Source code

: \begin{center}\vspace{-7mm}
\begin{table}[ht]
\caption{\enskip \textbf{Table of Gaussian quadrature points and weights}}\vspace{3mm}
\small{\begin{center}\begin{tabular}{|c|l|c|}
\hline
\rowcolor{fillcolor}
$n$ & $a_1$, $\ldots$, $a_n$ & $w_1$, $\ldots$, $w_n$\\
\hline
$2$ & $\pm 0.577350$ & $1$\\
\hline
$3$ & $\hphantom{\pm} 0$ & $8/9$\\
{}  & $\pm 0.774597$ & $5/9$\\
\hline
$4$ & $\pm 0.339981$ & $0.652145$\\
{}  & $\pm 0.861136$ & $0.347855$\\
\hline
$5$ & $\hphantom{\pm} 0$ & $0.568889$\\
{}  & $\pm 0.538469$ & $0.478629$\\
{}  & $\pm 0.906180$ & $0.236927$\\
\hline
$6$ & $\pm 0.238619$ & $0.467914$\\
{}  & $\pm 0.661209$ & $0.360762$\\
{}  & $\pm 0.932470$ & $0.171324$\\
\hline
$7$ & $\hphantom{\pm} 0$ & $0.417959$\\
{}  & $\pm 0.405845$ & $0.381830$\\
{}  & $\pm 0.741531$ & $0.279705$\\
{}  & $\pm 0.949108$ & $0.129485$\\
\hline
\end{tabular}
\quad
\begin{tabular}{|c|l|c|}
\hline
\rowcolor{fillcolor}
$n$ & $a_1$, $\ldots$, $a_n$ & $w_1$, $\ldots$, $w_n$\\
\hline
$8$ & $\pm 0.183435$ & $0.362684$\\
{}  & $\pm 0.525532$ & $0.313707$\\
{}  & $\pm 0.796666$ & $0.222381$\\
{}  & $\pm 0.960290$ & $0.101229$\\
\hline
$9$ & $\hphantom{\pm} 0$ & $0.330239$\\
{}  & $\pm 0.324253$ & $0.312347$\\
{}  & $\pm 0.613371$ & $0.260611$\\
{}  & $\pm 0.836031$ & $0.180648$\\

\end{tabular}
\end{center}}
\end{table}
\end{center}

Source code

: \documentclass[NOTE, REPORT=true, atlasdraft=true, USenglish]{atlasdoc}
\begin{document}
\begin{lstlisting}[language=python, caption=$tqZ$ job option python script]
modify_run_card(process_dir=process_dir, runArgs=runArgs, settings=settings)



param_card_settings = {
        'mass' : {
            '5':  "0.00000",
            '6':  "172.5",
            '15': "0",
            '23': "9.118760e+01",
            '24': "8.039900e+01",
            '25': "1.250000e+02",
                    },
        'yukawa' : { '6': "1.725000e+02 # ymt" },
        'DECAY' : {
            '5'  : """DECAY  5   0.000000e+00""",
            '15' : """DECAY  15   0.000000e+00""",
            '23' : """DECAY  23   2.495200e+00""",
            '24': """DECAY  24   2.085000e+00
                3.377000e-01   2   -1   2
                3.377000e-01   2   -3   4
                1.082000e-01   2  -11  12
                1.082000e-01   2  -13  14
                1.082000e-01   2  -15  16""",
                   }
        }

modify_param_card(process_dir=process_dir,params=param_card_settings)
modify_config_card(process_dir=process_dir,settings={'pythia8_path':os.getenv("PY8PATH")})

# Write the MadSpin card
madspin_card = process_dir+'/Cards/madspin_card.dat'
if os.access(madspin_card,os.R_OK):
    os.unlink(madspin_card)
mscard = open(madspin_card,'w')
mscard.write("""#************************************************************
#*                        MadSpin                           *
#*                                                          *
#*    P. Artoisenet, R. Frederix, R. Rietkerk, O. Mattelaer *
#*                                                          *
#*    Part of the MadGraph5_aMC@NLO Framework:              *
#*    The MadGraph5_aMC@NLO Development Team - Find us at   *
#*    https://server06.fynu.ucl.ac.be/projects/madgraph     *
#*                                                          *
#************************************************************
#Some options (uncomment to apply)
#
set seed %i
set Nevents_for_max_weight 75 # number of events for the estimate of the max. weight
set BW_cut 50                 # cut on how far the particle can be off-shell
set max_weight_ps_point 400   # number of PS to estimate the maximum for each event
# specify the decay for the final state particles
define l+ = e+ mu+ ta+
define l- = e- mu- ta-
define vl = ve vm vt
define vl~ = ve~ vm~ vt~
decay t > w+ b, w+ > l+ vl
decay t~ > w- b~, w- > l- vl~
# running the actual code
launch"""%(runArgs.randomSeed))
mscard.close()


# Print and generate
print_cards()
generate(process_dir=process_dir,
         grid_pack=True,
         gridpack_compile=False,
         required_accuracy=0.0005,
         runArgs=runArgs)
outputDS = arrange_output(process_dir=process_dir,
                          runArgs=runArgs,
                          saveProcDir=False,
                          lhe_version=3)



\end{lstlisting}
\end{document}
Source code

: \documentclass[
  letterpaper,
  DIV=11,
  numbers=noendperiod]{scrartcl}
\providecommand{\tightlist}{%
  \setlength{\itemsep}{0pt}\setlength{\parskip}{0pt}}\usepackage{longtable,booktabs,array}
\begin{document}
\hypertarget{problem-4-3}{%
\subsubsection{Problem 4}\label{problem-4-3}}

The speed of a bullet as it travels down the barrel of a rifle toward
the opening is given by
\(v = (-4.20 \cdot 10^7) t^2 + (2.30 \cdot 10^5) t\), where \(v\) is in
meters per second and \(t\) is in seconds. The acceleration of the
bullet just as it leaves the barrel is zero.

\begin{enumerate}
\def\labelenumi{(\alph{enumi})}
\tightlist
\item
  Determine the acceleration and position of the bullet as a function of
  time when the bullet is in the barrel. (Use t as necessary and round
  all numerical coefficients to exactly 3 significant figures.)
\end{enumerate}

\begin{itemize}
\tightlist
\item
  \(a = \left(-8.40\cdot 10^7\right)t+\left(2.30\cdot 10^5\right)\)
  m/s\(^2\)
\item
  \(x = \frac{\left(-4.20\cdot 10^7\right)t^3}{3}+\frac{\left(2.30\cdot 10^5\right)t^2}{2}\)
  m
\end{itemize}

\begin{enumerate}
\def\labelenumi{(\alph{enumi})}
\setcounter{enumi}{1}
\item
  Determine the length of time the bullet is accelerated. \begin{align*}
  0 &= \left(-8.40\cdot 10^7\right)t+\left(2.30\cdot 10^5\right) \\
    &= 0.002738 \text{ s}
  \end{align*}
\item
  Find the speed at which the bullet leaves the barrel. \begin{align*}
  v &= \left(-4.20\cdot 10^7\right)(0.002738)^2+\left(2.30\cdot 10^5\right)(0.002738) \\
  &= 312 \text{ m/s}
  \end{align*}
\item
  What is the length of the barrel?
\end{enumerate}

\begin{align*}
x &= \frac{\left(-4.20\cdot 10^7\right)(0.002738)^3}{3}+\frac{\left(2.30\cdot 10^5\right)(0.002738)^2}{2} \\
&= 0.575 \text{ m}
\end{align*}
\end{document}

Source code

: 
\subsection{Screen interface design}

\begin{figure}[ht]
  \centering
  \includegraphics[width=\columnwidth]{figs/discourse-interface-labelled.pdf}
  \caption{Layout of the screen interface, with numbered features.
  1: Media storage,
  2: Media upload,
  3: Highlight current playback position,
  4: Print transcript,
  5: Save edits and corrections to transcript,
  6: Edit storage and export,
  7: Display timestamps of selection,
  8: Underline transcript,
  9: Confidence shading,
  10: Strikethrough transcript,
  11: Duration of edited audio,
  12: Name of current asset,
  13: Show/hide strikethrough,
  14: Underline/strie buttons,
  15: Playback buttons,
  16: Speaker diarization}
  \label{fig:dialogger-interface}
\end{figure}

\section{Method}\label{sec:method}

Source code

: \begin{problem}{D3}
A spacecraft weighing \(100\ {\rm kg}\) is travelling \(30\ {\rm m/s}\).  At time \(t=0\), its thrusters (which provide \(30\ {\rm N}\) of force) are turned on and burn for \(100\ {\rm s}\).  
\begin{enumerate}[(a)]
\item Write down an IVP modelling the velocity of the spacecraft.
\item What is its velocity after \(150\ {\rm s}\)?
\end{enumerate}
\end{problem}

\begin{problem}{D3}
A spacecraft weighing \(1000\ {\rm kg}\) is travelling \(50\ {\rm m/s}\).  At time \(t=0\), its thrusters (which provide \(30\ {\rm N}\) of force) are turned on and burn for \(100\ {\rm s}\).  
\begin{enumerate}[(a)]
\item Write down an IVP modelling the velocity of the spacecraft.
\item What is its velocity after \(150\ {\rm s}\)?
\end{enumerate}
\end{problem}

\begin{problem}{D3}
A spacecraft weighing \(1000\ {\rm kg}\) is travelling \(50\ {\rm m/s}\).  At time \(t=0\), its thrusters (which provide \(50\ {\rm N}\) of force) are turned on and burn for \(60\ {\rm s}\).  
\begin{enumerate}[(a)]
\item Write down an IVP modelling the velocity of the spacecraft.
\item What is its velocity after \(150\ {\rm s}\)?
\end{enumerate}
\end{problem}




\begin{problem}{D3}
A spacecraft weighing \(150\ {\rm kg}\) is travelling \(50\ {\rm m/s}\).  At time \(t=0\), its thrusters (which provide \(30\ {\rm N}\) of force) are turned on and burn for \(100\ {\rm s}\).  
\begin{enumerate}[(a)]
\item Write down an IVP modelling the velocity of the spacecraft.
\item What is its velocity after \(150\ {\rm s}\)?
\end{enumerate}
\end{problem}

== == ==

WHAT YOU WILL DO – All lines of the records above that carry the word "transcript" should be listed.

ANSWER TO THIS TASK –
  4: Print transcript,
  5: Save edits and corrections to transcript,
  8: Underline transcript,
  10: Strikethrough transcript,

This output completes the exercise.